Under China’s Shadow: Nepali Media Under Beijing’s Control
NEW DELHI: “Beijing has effectively seized control of media operations in Nepal, ensuring a stark absence of critical coverage regarding its investments in the Himalayan nation, encroachments on Nepalese land, and political machinations in Kathmandu. Negative narratives concerning the Dragon’s activities remain conspicuously absent from mainstream media outlets, painting a distorted picture shielded from public scrutiny.
The only few pockets of resistance that remain standing, so to speak, are local newspapers and magazines.

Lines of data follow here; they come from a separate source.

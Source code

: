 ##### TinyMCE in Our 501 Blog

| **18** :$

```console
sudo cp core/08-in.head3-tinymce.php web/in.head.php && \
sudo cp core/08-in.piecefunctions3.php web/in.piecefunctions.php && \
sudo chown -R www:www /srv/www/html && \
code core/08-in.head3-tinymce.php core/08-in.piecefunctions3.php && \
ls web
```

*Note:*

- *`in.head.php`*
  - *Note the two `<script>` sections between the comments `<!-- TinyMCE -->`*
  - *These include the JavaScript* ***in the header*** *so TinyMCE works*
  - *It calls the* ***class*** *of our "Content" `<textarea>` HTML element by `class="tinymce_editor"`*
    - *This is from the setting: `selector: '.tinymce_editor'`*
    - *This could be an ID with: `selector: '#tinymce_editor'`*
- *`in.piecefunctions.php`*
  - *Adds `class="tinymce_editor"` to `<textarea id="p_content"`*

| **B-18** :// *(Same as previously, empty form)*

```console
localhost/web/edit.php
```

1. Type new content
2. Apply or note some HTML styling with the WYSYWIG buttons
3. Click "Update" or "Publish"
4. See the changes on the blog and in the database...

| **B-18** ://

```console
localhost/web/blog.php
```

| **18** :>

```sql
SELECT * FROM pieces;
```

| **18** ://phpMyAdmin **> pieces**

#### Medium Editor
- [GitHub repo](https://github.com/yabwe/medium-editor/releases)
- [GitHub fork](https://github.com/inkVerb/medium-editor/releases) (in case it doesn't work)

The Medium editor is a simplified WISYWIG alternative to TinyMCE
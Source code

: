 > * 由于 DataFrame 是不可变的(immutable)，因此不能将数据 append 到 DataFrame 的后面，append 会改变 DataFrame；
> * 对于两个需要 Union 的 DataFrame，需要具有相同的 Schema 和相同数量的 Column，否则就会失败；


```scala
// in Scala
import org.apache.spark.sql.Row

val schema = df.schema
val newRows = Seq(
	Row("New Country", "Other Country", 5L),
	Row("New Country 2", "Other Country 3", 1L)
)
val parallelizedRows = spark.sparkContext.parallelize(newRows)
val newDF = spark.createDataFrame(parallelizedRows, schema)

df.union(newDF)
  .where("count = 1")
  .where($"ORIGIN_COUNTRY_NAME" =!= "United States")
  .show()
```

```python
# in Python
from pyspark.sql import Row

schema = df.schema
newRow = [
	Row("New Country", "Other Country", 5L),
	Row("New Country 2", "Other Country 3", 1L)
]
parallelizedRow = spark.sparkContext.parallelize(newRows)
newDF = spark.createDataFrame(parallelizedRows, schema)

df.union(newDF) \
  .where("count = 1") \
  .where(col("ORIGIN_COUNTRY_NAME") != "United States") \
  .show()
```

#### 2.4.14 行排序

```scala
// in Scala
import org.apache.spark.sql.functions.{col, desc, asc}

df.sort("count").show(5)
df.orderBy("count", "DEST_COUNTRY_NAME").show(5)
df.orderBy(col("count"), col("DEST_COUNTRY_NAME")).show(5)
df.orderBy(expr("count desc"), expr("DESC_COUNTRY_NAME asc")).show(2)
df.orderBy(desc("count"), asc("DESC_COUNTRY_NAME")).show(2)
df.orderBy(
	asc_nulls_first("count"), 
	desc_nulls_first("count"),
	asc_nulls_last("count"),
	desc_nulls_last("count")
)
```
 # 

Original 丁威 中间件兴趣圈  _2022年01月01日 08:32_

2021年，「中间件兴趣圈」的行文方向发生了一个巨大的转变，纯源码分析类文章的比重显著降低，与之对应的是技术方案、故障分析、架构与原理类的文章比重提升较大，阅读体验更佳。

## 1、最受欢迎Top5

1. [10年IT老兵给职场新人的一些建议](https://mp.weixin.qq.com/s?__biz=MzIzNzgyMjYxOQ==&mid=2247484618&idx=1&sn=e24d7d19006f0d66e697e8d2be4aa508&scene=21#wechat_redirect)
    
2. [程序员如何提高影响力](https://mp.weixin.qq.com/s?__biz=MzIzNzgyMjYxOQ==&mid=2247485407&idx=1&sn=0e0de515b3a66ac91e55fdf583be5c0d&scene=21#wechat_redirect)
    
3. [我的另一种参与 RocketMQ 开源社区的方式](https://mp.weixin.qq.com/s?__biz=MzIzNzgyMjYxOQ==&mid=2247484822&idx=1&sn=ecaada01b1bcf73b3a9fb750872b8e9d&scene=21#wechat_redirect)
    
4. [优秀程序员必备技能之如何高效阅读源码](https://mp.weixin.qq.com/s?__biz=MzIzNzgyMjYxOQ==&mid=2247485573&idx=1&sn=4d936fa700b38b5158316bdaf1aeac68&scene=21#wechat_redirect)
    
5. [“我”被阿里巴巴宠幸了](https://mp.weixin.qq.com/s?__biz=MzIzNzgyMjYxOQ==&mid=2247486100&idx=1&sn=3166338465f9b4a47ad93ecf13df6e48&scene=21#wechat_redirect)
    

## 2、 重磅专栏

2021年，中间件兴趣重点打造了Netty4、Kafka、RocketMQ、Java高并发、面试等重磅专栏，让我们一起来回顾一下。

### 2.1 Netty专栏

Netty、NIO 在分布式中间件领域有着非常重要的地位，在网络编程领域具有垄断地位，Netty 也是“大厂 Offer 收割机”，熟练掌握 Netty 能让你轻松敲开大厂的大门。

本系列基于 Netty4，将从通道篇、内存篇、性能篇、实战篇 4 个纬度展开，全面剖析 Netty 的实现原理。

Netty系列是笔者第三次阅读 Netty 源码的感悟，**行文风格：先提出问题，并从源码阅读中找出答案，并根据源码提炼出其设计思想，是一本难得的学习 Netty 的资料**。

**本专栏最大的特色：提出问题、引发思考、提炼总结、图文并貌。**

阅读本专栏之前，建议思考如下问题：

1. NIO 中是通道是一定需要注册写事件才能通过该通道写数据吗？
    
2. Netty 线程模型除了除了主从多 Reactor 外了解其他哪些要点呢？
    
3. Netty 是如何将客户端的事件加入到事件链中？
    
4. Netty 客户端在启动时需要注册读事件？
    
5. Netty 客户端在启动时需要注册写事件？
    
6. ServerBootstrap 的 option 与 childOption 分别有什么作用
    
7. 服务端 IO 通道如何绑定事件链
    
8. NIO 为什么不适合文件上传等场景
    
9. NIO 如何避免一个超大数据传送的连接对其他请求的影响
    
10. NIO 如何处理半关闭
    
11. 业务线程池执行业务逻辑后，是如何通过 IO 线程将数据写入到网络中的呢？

In addition to sanitizing coverage of China’s interference in Nepal’s strategic affairs, territorial encroachments, and debt-laden investments in Kathmandu, Beijing has orchestrated a concerted media campaign targeting Delhi and Washington. By deflecting attention away from its own actions, Beijing has effectively steered the narrative to cast shadows over other geopolitical players.
Sources in Nepal, speaking to the Sunday Guardian, revealed that the manipulation of media escalated notably during the tenure of Hu Yong, Chinese Ambassador to Nepal from November 2016 to December 2018. Substantial efforts in this regard continued under her successor, the enigmatic Hou Yanqi, who served until November 2022. Numerous voices in Kathmandu allege that Hou Yanqi, far from being a conventional diplomat, operated more as a member of the Chinese Communist Party, exerting significant influence over media affairs.
According to local officials and journalists, Beijing used three tools at its disposal to influence the reportage in Nepal.
First it sent an estimated 9000 Nepalese journalists to China on an all paid expense ‘learning’ trip in the past 5-6 years. According to a senior journalist, who has never been a part of this group, no journalists on his or her return could answer the question of what journalistic training and benefits they got in Beijing where there is no democracy and no freedom of expression.
Moreover, the offspring of these journalists were facilitated in securing admissions to prestigious Chinese universities, often at subsidized rates. Alternatively, arrangements were made wherein the Chinese government, leveraging various entities including ostensibly private firms, sponsored their education through scholarships.
This ensured that many of the influential journalists in Nepal became a reluctant accomplice in Beijing’s objective to exert control over Nepal.
The third way was to open affiliates of prominent Chinese state media in Nepal that are run by Chinese nationals. Armed with huge funds and advanced tools, these media entities have become powerful voices that transmit to Nepal what Beijing wants it to.
And on the radar of these media entities, for a long time now , is Washington and its Nepal related policies, especially the ones that are being executed under the $500 million grant given by U.S. Millennium Challenge Corporation (MCC) to improve Nepal’s power and road networks that was signed in 2017 and ratified by the Nepalese parliament in February 2022.
These five years were marked with violent protests, reportages, most of them which were baseless, on how Washington was going to subjugate Nepal.
The said deal was ratified ten years after, in 2012, the Government of Nepal requested to collaborate with the Millennium Challenge Corporation, a U.S. Government agency, to design a plan to grow the country’s economy and improve the lives of the Nepali people.
The US government had to release a ten points ‘factual sheet’ to tackle the misinformation that was spread by Nepali media on the prodding of Beijing. The clarification included Nepalis leading the project teams, being accountable to Nepali stakeholders for making decisions and achieving results, the agreement not prevailing over Nepal’s constitution, the agreement not being a military agreement, MCC funding cannot be used for military assistance or training, it not being a part of the Indo-Pacific Strategy and that it was a 100% grant funding – not loans.
These clarifications had to be issued to counter the substantial disinformation campaign that was launched by China backed media.
One of the few voices in Nepal, who has been highlighting the issue of Chinese hold over Nepali media , is journalist and author, Baburam Bishwakarma whose book ‘Bhurajnitiko Bhar’ (Geopolitical burden), was released last year and deals with, among other geo-political issue, the influence exerted by Chinese arms on the media in Kathmandu. He told the Sunday Guardian that China had penetrated the media system in Nepal at a very significant level. “Media and journalists are simply not writing on this issue due to various reasons. However, any negative news related to India and the United States is highlighted massively by the same media. Beijing has managed to bring the Nepalese media under its control and there is no two ways about it,” he said.
He along with a fellow journalist, JB Pun Magar wrote a paper that was published by the Kathmandu based think tank, Centre for Social Innovation and Foreign Policy. In this paper titled, “China’s Influence in Nepali Media Amid Changing Nepal Policy”, the writers have identified the ways in which the Chinese government has infiltrated and brought the Nepali media under its control.
The said report, in great detail, has brought out how China was able to build its influence over media to an extent that even journalists are now acting as spokesperson of Beijing.